_TASK PROMPT_
Read the lines below. Copy out any that hold the string "nuestro".
━━━━━ THE RECORDS
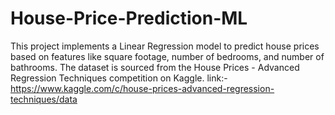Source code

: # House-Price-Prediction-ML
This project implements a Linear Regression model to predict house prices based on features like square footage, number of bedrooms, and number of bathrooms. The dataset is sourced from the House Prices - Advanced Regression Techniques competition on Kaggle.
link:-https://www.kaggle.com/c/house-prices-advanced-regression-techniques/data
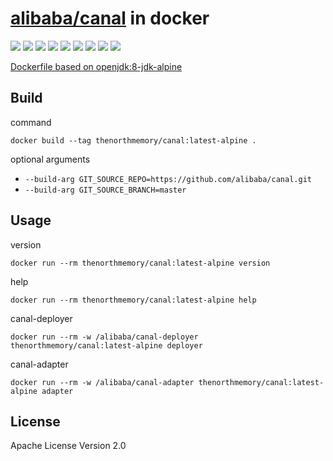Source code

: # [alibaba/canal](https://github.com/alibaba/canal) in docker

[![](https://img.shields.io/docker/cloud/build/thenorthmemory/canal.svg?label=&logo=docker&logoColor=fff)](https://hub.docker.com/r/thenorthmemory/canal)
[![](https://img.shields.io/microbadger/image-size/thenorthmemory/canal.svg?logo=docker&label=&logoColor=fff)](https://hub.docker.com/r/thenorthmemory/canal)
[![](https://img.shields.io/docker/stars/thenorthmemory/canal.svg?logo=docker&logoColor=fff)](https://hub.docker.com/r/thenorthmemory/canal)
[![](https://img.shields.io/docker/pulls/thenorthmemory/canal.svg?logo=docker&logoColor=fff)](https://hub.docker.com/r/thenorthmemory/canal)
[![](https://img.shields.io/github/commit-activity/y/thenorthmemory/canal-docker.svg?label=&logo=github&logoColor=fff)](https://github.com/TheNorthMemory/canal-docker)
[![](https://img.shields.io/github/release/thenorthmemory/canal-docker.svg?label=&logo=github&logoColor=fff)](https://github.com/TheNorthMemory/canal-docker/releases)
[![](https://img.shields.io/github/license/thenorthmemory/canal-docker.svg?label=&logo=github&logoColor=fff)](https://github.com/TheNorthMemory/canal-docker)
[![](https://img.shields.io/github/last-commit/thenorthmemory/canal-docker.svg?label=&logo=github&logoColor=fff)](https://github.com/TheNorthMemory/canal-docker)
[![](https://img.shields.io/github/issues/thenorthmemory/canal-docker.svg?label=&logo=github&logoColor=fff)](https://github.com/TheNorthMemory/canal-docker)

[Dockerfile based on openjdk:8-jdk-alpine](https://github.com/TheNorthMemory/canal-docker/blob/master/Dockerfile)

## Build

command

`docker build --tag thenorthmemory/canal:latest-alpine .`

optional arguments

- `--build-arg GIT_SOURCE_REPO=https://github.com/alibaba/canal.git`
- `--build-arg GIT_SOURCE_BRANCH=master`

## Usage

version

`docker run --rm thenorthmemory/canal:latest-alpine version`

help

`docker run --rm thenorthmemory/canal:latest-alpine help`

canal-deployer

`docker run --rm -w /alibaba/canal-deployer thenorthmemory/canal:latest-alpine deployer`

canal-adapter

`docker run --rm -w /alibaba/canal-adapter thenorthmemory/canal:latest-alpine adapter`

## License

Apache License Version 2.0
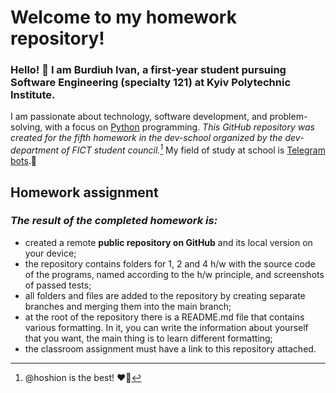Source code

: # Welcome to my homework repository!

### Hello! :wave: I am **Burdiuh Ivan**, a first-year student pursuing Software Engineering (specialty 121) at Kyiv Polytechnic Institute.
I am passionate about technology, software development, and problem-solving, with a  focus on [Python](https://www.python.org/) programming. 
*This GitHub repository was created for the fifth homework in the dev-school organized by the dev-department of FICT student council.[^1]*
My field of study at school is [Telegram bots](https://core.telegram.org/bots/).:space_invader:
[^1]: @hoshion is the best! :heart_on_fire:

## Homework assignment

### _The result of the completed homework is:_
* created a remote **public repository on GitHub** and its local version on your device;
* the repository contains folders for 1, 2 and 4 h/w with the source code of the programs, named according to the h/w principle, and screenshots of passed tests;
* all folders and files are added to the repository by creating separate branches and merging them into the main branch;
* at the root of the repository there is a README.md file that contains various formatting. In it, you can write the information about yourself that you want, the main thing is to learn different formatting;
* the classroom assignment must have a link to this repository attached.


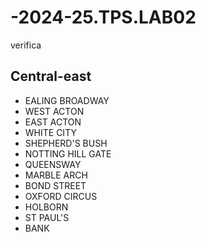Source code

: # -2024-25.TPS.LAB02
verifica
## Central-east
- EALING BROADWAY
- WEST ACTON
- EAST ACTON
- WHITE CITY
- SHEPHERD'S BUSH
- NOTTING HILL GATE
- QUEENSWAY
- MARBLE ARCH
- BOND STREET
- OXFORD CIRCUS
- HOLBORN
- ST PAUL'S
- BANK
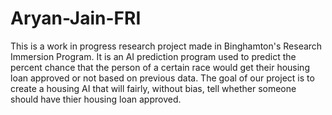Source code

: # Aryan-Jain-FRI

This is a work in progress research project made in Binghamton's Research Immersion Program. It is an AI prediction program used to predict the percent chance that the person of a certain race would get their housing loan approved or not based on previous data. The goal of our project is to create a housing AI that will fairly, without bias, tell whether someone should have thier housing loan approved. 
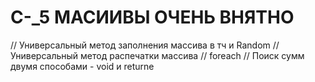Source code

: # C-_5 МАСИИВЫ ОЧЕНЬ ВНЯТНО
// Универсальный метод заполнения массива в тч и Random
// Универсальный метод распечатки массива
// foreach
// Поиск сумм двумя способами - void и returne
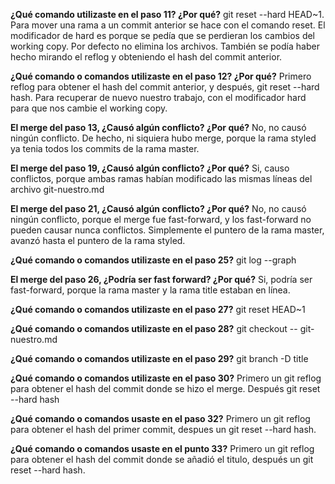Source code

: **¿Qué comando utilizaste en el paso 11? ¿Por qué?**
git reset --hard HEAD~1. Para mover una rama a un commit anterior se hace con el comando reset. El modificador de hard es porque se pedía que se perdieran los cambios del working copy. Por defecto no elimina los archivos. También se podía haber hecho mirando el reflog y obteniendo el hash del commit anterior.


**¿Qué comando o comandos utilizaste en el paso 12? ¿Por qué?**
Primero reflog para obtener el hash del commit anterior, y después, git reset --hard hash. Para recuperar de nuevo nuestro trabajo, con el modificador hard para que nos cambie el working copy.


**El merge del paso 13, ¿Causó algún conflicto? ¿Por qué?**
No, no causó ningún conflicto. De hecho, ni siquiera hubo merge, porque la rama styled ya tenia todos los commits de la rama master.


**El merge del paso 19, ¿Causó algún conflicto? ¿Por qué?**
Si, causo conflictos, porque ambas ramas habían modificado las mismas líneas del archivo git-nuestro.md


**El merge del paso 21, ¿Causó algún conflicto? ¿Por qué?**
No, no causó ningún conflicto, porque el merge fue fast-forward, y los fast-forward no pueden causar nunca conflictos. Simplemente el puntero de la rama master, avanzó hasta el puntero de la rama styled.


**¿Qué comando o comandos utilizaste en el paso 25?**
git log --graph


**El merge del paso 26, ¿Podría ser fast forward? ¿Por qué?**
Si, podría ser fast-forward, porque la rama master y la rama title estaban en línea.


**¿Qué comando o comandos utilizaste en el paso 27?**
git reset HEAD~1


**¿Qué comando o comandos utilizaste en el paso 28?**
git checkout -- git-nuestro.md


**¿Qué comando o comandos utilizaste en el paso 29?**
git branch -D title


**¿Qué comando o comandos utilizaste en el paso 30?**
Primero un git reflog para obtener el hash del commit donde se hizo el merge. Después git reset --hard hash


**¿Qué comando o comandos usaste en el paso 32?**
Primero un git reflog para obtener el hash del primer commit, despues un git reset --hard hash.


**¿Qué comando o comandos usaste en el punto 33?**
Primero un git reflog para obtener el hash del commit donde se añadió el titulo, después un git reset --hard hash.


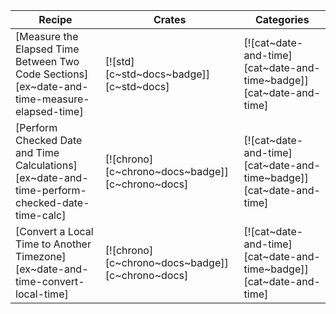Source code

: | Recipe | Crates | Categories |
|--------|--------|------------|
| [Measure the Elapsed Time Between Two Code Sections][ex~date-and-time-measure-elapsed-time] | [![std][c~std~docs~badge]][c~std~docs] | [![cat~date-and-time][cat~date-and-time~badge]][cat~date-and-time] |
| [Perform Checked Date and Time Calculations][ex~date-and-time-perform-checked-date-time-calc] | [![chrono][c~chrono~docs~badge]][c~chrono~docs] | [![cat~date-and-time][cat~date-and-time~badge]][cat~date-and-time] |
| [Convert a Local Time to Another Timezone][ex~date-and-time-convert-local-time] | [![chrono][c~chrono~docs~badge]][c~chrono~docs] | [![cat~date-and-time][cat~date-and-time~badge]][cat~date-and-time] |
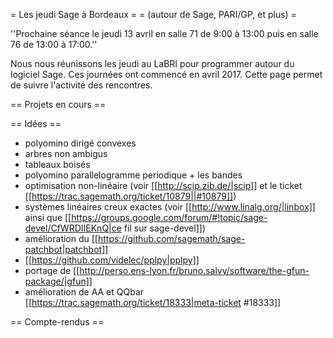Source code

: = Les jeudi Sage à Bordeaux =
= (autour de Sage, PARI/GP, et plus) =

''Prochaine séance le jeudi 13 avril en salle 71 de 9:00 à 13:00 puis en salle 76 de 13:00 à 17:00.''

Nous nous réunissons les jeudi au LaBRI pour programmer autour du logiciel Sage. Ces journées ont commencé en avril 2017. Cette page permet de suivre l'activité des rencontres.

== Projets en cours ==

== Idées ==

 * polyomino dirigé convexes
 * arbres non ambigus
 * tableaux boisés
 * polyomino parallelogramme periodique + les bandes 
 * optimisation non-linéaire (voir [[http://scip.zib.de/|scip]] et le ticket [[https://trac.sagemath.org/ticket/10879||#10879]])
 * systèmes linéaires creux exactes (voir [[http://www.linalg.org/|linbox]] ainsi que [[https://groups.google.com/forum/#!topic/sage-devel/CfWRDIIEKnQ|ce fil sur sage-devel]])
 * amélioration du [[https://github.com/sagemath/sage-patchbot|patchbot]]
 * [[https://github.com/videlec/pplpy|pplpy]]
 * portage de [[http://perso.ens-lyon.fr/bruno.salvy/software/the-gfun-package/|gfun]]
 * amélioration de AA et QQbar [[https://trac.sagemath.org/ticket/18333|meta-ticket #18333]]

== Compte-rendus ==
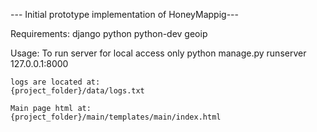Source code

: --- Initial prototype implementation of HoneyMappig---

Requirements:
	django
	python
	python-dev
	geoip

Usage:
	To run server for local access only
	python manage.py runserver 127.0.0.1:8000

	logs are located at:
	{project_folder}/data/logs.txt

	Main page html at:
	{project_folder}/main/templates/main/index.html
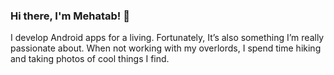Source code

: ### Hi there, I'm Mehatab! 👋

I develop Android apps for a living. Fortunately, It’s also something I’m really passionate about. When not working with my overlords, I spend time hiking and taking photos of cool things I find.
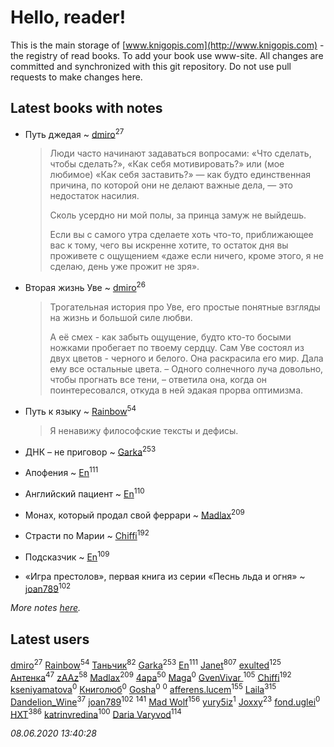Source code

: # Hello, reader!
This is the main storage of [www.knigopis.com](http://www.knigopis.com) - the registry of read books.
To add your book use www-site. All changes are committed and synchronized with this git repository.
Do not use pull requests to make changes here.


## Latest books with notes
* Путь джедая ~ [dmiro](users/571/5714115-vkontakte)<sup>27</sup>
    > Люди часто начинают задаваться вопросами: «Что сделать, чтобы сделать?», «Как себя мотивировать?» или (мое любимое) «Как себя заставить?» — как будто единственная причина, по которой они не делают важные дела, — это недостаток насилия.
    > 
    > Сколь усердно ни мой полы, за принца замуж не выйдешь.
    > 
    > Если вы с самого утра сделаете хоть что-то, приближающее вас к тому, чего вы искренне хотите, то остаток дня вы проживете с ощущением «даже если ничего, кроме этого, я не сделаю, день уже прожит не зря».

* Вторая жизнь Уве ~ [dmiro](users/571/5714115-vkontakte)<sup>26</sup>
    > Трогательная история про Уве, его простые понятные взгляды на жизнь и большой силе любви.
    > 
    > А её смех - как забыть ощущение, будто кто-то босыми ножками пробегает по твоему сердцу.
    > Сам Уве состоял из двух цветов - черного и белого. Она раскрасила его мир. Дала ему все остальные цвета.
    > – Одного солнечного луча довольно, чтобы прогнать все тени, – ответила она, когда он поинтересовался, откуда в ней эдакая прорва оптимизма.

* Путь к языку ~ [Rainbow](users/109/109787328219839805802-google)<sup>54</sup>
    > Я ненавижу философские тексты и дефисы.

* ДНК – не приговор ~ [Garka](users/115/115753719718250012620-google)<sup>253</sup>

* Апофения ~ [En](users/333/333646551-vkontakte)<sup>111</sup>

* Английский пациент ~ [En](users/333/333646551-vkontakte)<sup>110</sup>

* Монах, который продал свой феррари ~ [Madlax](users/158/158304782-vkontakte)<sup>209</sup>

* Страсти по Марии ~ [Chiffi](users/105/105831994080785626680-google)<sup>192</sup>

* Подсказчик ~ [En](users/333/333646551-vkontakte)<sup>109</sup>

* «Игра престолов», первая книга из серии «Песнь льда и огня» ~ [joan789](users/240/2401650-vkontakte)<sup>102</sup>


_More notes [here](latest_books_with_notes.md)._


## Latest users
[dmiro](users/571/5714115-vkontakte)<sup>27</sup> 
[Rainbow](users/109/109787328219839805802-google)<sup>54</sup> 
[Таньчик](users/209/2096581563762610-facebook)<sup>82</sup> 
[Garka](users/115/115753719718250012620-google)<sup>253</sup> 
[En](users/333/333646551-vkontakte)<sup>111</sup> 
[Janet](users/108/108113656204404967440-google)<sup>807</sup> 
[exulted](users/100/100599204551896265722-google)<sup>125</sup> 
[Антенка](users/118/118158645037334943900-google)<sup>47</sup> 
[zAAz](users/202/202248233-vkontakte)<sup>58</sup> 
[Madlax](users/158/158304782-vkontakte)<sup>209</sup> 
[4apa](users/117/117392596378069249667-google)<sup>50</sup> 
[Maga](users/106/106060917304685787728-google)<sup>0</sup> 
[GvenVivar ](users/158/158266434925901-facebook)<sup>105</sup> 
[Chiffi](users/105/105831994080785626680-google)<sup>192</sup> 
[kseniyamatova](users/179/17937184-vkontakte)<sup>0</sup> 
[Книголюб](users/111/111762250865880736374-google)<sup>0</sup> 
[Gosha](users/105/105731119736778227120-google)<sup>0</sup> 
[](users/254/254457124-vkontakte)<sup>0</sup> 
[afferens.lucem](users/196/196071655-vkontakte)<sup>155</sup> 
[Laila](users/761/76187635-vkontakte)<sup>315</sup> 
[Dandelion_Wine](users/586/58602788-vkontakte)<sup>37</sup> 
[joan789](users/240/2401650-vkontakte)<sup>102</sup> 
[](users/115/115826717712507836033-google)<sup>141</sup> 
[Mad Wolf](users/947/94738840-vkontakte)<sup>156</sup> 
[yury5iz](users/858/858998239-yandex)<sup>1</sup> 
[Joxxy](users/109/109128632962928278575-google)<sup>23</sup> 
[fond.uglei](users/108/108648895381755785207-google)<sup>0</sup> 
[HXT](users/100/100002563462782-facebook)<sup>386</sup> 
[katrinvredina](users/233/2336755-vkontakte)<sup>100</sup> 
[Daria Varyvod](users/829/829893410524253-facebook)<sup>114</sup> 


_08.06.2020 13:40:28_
━━━━━━━━━━
_EXERCISE SOLUTION_
Primero reflog para obtener el hash del commit anterior, y después, git reset --hard hash. Para recuperar de nuevo nuestro trabajo, con el modificador hard para que nos cambie el working copy.
Si, causo conflictos, porque ambas ramas habían modificado las mismas líneas del archivo git-nuestro.md
git checkout -- git-nuestro.md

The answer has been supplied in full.